It appears the Google company will be phasing out support for the browser shortly. I don’t have Internet Explorer 6 installed on my computer, so I can’t verify this first hand, but illogical it seems not and a simple Twitter search shows multiple people confirming the news. Heck, some are even downright ecstatic over the news.
The online video behemoth is pointing to ‘modern’ browsers like Google Chrome (twice on the same page even, unsurprisingly), Internet Explorer 8 and Firefox 3.5 as alternatives.
With the impending move, YouTube follows in the footsteps of that other Web 2.0 poster child, Digg, which recently hinted at wanting to cut support for the browser too. Digg’s User Experience Architect Mark Trammell at the time wrote that the site is strongly considering removing essential features like digging and commenting for IE6 users. He explained that while IE6 users make up around 5% of site traffic, it only accounts for 1% of diggs, buries, and comments.
YouTube so far hasn’t officially communicated about the desire to drop support for IE6, but it’s conceivable that like Digg it would rather have its developers spend time optimizing the service for newer, better browsers than wasting man hours on the oft-despised Microsoft browser. We recently reported that Internet Explorer is losing market share to FireFox and Safari at a rapid pace.
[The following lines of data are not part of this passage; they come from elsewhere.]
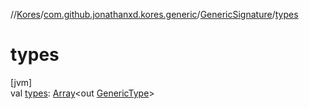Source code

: //[Kores](../../../index.md)/[com.github.jonathanxd.kores.generic](../index.md)/[GenericSignature](index.md)/[types](types.md)

# types

[jvm]\
val [types](types.md): [Array](https://kotlinlang.org/api/latest/jvm/stdlib/kotlin/-array/index.html)<out [GenericType](../../com.github.jonathanxd.kores.type/-generic-type/index.md)>
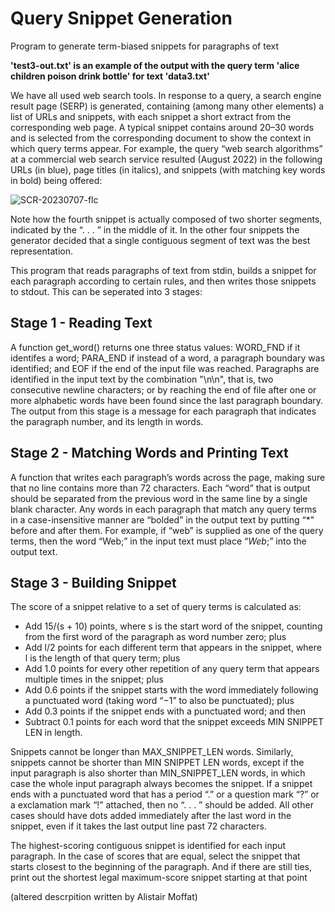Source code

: # Query Snippet Generation
Program to generate term-biased snippets for paragraphs of text

**'test3-out.txt' is an example of the output with the query term 'alice children poison drink bottle' for text 'data3.txt'**


We have all used web search tools. In response to a query, a search engine result page (SERP) is generated, containing (among many other elements) a list of URLs and snippets, with each snippet a short extract from the corresponding web page. A typical snippet contains around 20–30 words and is selected from the corresponding document to show the context in which query terms appear.  For example, the query “web search algorithms” at a commercial web search service resulted (August 2022) in the following URLs (in blue), page titles (in italics), and snippets (with matching key words in bold) being offered:

![SCR-20230707-flc](https://github.com/ybotf/query-snippet-generation/assets/56858161/5258ab14-31ff-426f-abec-0e9e42d9a23b)

Note how the fourth snippet is actually composed of two shorter segments, indicated by the “. . . ” in the middle of it. In the other four snippets the generator decided that a single contiguous segment of text was the best representation.

This program that reads paragraphs of text from stdin, builds a snippet for each paragraph according to certain rules, and then writes those snippets to stdout. This can be seperated into 3 stages:

## Stage 1 - Reading Text
A function get_word() returns one three status values: WORD_FND if it identifes a word; PARA_END if instead of a word, a paragraph boundary was identified; and EOF if the end of the input file was reached. Paragraphs are identified in the input text by the combination "\n\n", that is, two consecutive newline characters; or by reaching the end of file after one or more alphabetic words have been found since the last paragraph boundary. The output from this stage is a message for each paragraph that indicates the paragraph number, and its length in words.

## Stage 2 - Matching Words and Printing Text
A function that writes each paragraph’s words across the page, making sure that no line contains more than 72 characters. Each “word” that is output should be separated from the previous word in the same line by a single blank character. Any words in each paragraph that match any query terms in a case-insensitive manner  are “bolded” in the output text by putting “*" before and after them. For example, if “web” is supplied as one of the query terms, then the word “Web;” in the input text must place “*Web*;” into the output text. 

## Stage 3 - Building Snippet
The score of a snippet relative to a set of query terms is calculated as:
- Add 15/(s + 10) points, where s is the start word of the snippet, counting from the first word of the paragraph as word number zero; plus
-  Add l/2 points for each different term that appears in the snippet, where l is the length of that query term; plus
-  Add 1.0 points for every other repetition of any query term that appears multiple times in the snippet; plus
-  Add 0.6 points if the snippet starts with the word immediately following a punctuated word (taking word “−1” to also be punctuated); plus
-  Add 0.3 points if the snippet ends with a punctuated word; and then
-  Subtract 0.1 points for each word that the snippet exceeds MIN SNIPPET LEN in length.
   
Snippets cannot be longer than MAX_SNIPPET_LEN words. Similarly, snippets cannot be shorter than MIN SNIPPET LEN words, except if the input paragraph is also shorter than MIN_SNIPPET_LEN words, in which case the whole input paragraph always becomes the snippet. If a snippet ends with a punctuated word that has a period “.” or a question mark “?” or a exclamation mark “!” attached, then no
“. . . ” should be added. All other cases should have dots added immediately after the last word in the
snippet, even if it takes the last output line past 72 characters.

The highest-scoring contiguous snippet is identified for each input paragraph. In the case of scores that are equal, select the snippet that starts closest to the beginning of the paragraph. And if there are still ties, print out the shortest legal maximum-score snippet starting at that point

(altered descrpition written by Alistair Moffat)
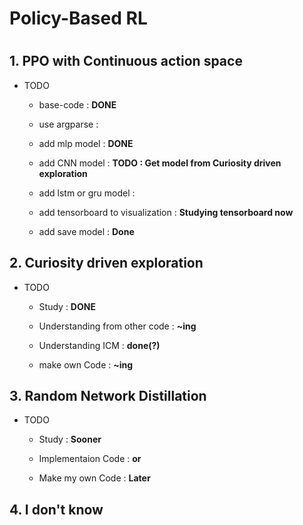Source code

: # Policy-Based RL

#

## 1. PPO with Continuous action space
* TODO
  - base-code : **DONE**
  
  - use argparse : 
  
  - add mlp model : **DONE**
  
  - add CNN model : **TODO : Get model from Curiosity driven exploration**
  
  - add lstm or gru model :
  
  - add tensorboard to visualization : **Studying tensorboard now**
   
  - add save model : **Done**

## 2. Curiosity driven exploration
* TODO
  - Study : **DONE**
  
  - Understanding from other code : **~ing**
  
  - Understanding ICM : **done(?)**
  
  - make own Code : **~ing**
  
 
## 3. Random Network Distillation
* TODO
  - Study : **Sooner**
  
  - Implementaion Code : **or**
  
  - Make my own Code : **Later**
  

## 4. I don't know
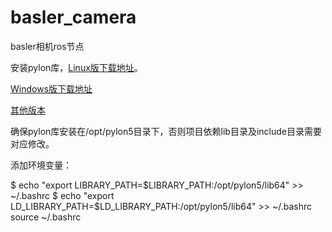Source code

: # basler_camera
basler相机ros节点

安装pylon库，[Linux版下载地址](https://www.baslerweb.com/cn/sales-support/downloads/software-downloads/pylon-5-0-12-linux-x86-64-bit-debian/)。

[Windows版下载地址](https://www.baslerweb.com/cn/sales-support/downloads/software-downloads/pylon-6-1-1-windows/)

[其他版本](https://www.baslerweb.com/cn/sales-support/downloads/software-downloads/#type=pylonsoftware;series=baslerace;os=all;version=all)

确保pylon库安装在/opt/pylon5目录下，否则项目依赖lib目录及include目录需要对应修改。

添加环境变量：

$ echo "export LIBRARY_PATH=$LIBRARY_PATH:/opt/pylon5/lib64" >> ~/.bashrc
$ echo "export LD_LIBRARY_PATH=$LD_LIBRARY_PATH:/opt/pylon5/lib64" >> ~/.bashrc
source ~/.bashrc
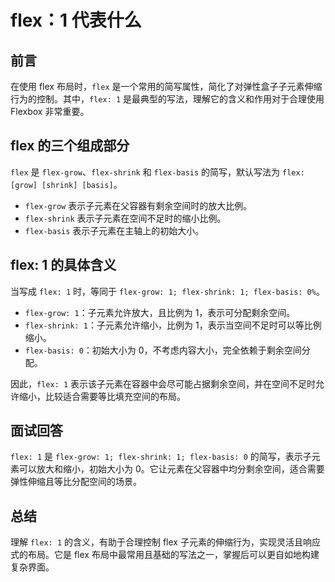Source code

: # **flex：1 代表什么**

## 前言

在使用 flex 布局时，`flex` 是一个常用的简写属性，简化了对弹性盒子子元素伸缩行为的控制。其中，`flex: 1` 是最典型的写法，理解它的含义和作用对于合理使用 Flexbox 非常重要。

## flex 的三个组成部分

`flex` 是 `flex-grow`、`flex-shrink` 和 `flex-basis` 的简写，默认写法为 `flex: [grow] [shrink] [basis]`。

- `flex-grow` 表示子元素在父容器有剩余空间时的放大比例。
- `flex-shrink` 表示子元素在空间不足时的缩小比例。
- `flex-basis` 表示子元素在主轴上的初始大小。

## flex: 1 的具体含义

当写成 `flex: 1` 时，等同于 `flex-grow: 1; flex-shrink: 1; flex-basis: 0%`。

- `flex-grow: 1`：子元素允许放大，且比例为 1，表示可分配剩余空间。
- `flex-shrink: 1`：子元素允许缩小，比例为 1，表示当空间不足时可以等比例缩小。
- `flex-basis: 0`：初始大小为 0，不考虑内容大小，完全依赖于剩余空间分配。

因此，`flex: 1` 表示该子元素在容器中会尽可能占据剩余空间，并在空间不足时允许缩小，比较适合需要等比填充空间的布局。

## 面试回答

`flex: 1` 是 `flex-grow: 1; flex-shrink: 1; flex-basis: 0` 的简写，表示子元素可以放大和缩小，初始大小为 0。它让元素在父容器中均分剩余空间，适合需要弹性伸缩且等比分配空间的场景。

## 总结

理解 `flex: 1` 的含义，有助于合理控制 flex 子元素的伸缩行为，实现灵活且响应式的布局。它是 flex 布局中最常用且基础的写法之一，掌握后可以更自如地构建复杂界面。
There is good reason behind this but you also have to take into consideration, I think this is a kind of short-sighted and selfish approach at times and every project has to be treated as a individual case . Sure it’s a royal pain to put in conditional CSS statements and PNG hacks because IE6 doesn’t understand PNG transparency, but do we really think that just leaving out the hacks so that users see the “ugly side of IE6? will convince them to upgrade their browsers? No, it won’t. I’ll tell you what it will do: it will make them head for the back button quicker than you can say “Bill Gates”, and on to a competitor’s site who IS customer/reader focused and who understands that many of these people who are still on IE6 don’t even realize they need to upgrade. They may not even have a choice, as they surf the Internet during their lunch at a company stuck in the dark ages, or they might even know there is a newer version out there, but haven’t the slightest clue as to how to install it.
We did a project with a local council that the department where struggling to see the website in its true format, we checked our code we cross browser check and double checked but to no avail could we replicate what was happening with the screengrabs they where sending us, it was only until we asked them to send a screengrab of the ABOUT box when we discovered they where on IE 5.5 YEP you heard it here IE 5.5, YES A TEN YEAR OLD browser, for a multi million pound council, so who is to blame do we charge the client more because their IT department hadn’t moved on, or do we as a company bite the bullet and do the changes that are needed, yep we bite the bullet, we redesign, we shuffle DIVs into place and we get the job done, cos that’s how we roll, but the lesson learned is ALWAYS FIND OUT WHAT THE CLIENTS BROWSER IS and cost accordingly, or alternatively, pop round to their office and hit the upgrade button when they are not looking!